REQUIRED WORK:
Your job is to report every line of the entries that has "textendash".

Document images with source code:
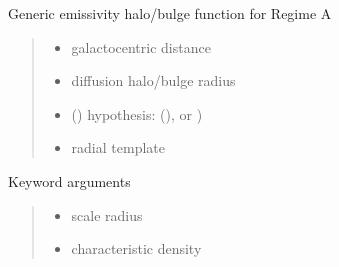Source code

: \documentclass[letterpaper,10pt,english]{sphinxmanual}
\begin{document}
\begin{fulllineitems}
\label{\detokenize{diffsph.profiles:diffsph.profiles.hfactors.Hem_A}}
\pysigstartsignatures
{}
\pysigstopsignatures
\sphinxAtStartPar
Generic emissivity halo/bulge function for Regime A
\begin{quote}\begin{description}
\begin{itemize}
\item {} 
\sphinxAtStartPar
{} \textendash{} galactocentric distance

\item {} 
\sphinxAtStartPar
{} \textendash{} diffusion halo/bulge radius

\item {} 
\sphinxAtStartPar
{} () \textendash{} hypothesis:  (),  or )

\item {} 
\sphinxAtStartPar
{} \textendash{} radial template

\end{itemize}

\end{description}\end{quote}

\sphinxAtStartPar
Keyword arguments
\begin{quote}\begin{description}
\begin{itemize}
\item {} 
\sphinxAtStartPar
{} \textendash{} scale radius

\item {} 
\sphinxAtStartPar
{} \textendash{} characteristic density


\end{itemize}
\end{description}
\end{quote}
\end{fulllineitems}
\end{document}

ANSWER TO THIS EXERCISE:
{} \textendash{} galactocentric distance
{} \textendash{} diffusion halo/bulge radius
{} () \textendash{} hypothesis:  (),  or )
{} \textendash{} radial template
{} \textendash{} scale radius
{} \textendash{} characteristic density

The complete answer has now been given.